Thus she is delivering a letter for the vicar's wife when she finds the recipient...dead. Hanging upside down on the back of his bedroom door. The 12 year old Flavia is thrilled, for she is a crack investigator, with a prime chemistry laboratory in her ancestral home of Buckshaw. The novel deals with her investigation and her family situation. The mystery is solved. The family situation is left murky; bearing an implicit promise of another Flavia de Luce mystery in the series.

Monday, October 3, 2016

The Age of Miracles

This is the debut novel of Karen Thompson Walker. It is a coming -of-age tale of Julia, a California tween who suddenly finds herself in uncertain times. The Earth's rotation is slowing, which affects the gravitational field, the magnetic field, the tides, the weather, people's health.... At first, though, all it seems to affect is length of days and nights.

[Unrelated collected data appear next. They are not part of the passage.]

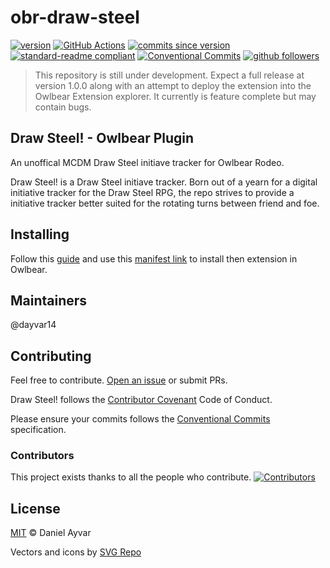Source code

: # obr-draw-steel

[![version](https://img.shields.io/badge/version-0.5.1-red.svg)](https://github.com/dayvar14/obr-draw-steel/releases/tag/v0.5.1)
[![GitHub Actions](https://github.com/dayvar14/obr-draw-steel/workflows/deployment/badge.svg)](https://github.com/dayvar14/obr-draw-steel/actions)
[![commits since version](https://img.shields.io/github/commits-since/dayvar14/obr-draw-steel/v0.5.1.svg)](https://github.com/dayvar14/obr-draw-steel/compare/releases/v0.5.1...main)
[![standard-readme compliant](https://img.shields.io/badge/readme%20style-standard-brightgreen.svg?style=flat-square)](https://github.com/RichardLitt/standard-readme)
[![Conventional Commits](https://img.shields.io/badge/Conventional%20Commits-1.0.0-%23FE5196?logo=conventionalcommits&logoColor=white)](https://conventionalcommits.org)
[![github followers](https://img.shields.io/github/followers/dayvar14.svg?style=social&label=Follow&maxAge=2592000)](https://github.com/dayvar14?tab=followers)

> This repository is still under development. Expect a full release at version
> 1.0.0 along with an attempt to deploy the extension into the Owlbear Extension
> explorer. It currently is feature complete but may contain bugs.

## Draw Steel! - Owlbear Plugin

An unoffical MCDM Draw Steel initiave tracker for Owlbear Rodeo.

Draw Steel! is a Draw Steel initiave tracker. Born out of a yearn for a digital
initiative tracker for the Draw Steel RPG, the repo strives to provide a
initiative tracker better suited for the rotating turns between friend and foe.

## Installing

Follow this
[guide](https://docs.owlbear.rodeo/extensions/tutorial-hello-world/install-your-extension)
and use this [manifest link](https://obr-draw-steal.onrender.com/manifest.json)
to install then extension in Owlbear.

## Maintainers

@dayvar14

## Contributing

Feel free to contribute.
[Open an issue](https://github.com/dayvar14/obr-draw-steel/issues/new) or submit
PRs.

Draw Steel! follows the
[Contributor Covenant](https://www.contributor-covenant.org/version/2/1/code_of_conduct/)
Code of Conduct.

Please ensure your commits follows the
[Conventional Commits](https://www.conventionalcommits.org/en/v1.0.0/)
specification.

### Contributors

This project exists thanks to all the people who contribute.
[![Contributors](https://contributors-img.web.app/image?repo=dayvar14/obr-draw-steel)](https://github.com/dayvar14/obr-draw-stee/graphs/contributors)

## License

[MIT](LICENSE) © Daniel Ayvar

Vectors and icons by [SVG Repo](https://www.svgrepo.com)
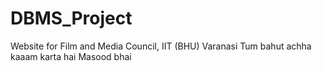# DBMS_Project
Website for Film and Media Council, IIT (BHU) Varanasi
Tum bahut achha kaaam karta hai Masood bhai
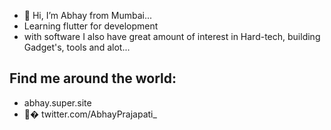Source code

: - 👋 Hi, I’m Abhay from Mumbai...
- Learning flutter for development
- with software I also have great amount of interest in Hard-tech, building Gadget's, tools and alot...
<!---
theabhayprajapati/theabhayprajapati is a ✨ special ✨ repository because its `README.md` (this file) appears on your GitHub profile.
You can click the Preview link to take a look at your changes.
--->
## Find me around the world:
  - abhay.super.site
  - 🐤� twitter.com/AbhayPrajapati_
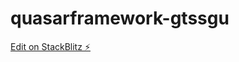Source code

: # quasarframework-gtssgu

[Edit on StackBlitz ⚡️](https://stackblitz.com/edit/quasarframework-gtssgu)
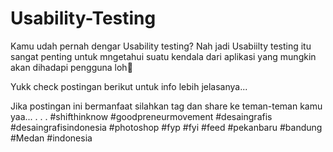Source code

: # Usability-Testing
Kamu udah pernah dengar Usability testing?
Nah jadi Usabiilty testing itu sangat penting untuk mngetahui suatu kendala dari aplikasi yang mungkin akan dihadapi pengguna loh🤨

Yukk check postingan berikut untuk info lebih jelasanya...

Jika postingan ini bermanfaat silahkan tag dan share ke teman-teman kamu yaa...
.
.
.
#shifthinknow
#goodpreneurmovement
#desaingrafis #desaingrafisindonesia #photoshop #fyp #fyi #feed
#pekanbaru #bandung #Medan #indonesia
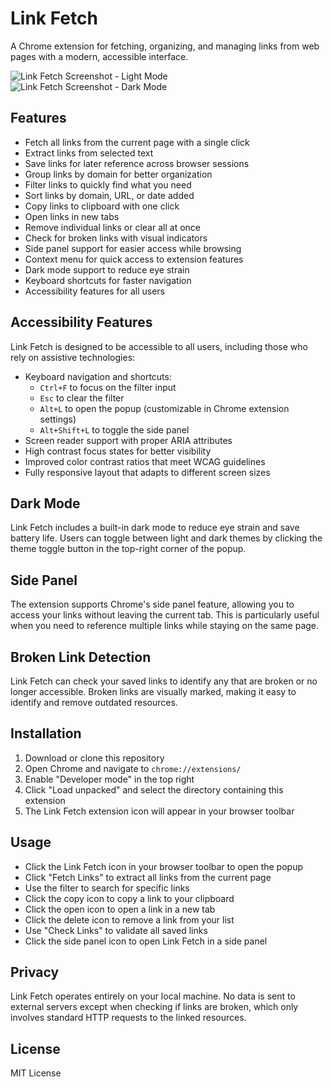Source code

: # Link Fetch

A Chrome extension for fetching, organizing, and managing links from web pages with a modern, accessible interface.

![Link Fetch Screenshot - Light Mode](screenshots/light-mode.png)
![Link Fetch Screenshot - Dark Mode](screenshots/dark-mode.png)

## Features

- Fetch all links from the current page with a single click
- Extract links from selected text
- Save links for later reference across browser sessions
- Group links by domain for better organization
- Filter links to quickly find what you need
- Sort links by domain, URL, or date added
- Copy links to clipboard with one click
- Open links in new tabs
- Remove individual links or clear all at once
- Check for broken links with visual indicators
- Side panel support for easier access while browsing
- Context menu for quick access to extension features
- Dark mode support to reduce eye strain
- Keyboard shortcuts for faster navigation
- Accessibility features for all users

## Accessibility Features

Link Fetch is designed to be accessible to all users, including those who rely on assistive technologies:

- Keyboard navigation and shortcuts:
  - `Ctrl+F` to focus on the filter input
  - `Esc` to clear the filter
  - `Alt+L` to open the popup (customizable in Chrome extension settings)
  - `Alt+Shift+L` to toggle the side panel
- Screen reader support with proper ARIA attributes
- High contrast focus states for better visibility
- Improved color contrast ratios that meet WCAG guidelines
- Fully responsive layout that adapts to different screen sizes

## Dark Mode

Link Fetch includes a built-in dark mode to reduce eye strain and save battery life. Users can toggle between light and dark themes by clicking the theme toggle button in the top-right corner of the popup.

## Side Panel

The extension supports Chrome's side panel feature, allowing you to access your links without leaving the current tab. This is particularly useful when you need to reference multiple links while staying on the same page.

## Broken Link Detection

Link Fetch can check your saved links to identify any that are broken or no longer accessible. Broken links are visually marked, making it easy to identify and remove outdated resources.

## Installation

1. Download or clone this repository
2. Open Chrome and navigate to `chrome://extensions/`
3. Enable "Developer mode" in the top right
4. Click "Load unpacked" and select the directory containing this extension
5. The Link Fetch extension icon will appear in your browser toolbar

## Usage

- Click the Link Fetch icon in your browser toolbar to open the popup
- Click "Fetch Links" to extract all links from the current page
- Use the filter to search for specific links
- Click the copy icon to copy a link to your clipboard
- Click the open icon to open a link in a new tab
- Click the delete icon to remove a link from your list
- Use "Check Links" to validate all saved links
- Click the side panel icon to open Link Fetch in a side panel

## Privacy

Link Fetch operates entirely on your local machine. No data is sent to external servers except when checking if links are broken, which only involves standard HTTP requests to the linked resources.

## License

MIT License 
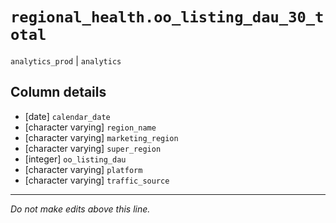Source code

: # `regional_health.oo_listing_dau_30_total`
`analytics_prod` | `analytics`

## Column details
* [date]      `calendar_date`
* [character varying] `region_name`
* [character varying] `marketing_region`
* [character varying] `super_region`
* [integer]   `oo_listing_dau`
* [character varying] `platform`
* [character varying] `traffic_source`

-------------------------------------------------------------------------------
*Do not make edits above this line.*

I found this novel incredibly disheartening. It seems to end abruptly; one moment Julia is 12, the next 23. And in spite of the title, there are no miracles here. Unless it's the one where people just keep putting one foot in front of the other despite the circumstances. Maybe a miracle after all.

The Yellow - Lighted Bookstore

Part memoir, part history, by Lewis Buzbee, this book is terrific. It took me a while to get into, because I was not familiar with Buzbee's style and wasn't sure I liked it. As I continued, the writing grew on me, drew me in. He mixes his own experiences as bookstore employee and book sales rep with the history of books, production, printing presses, bookselling, bookstores, publishing, etc. For a bibliomaniac like me, it turned out absolutely fascinating.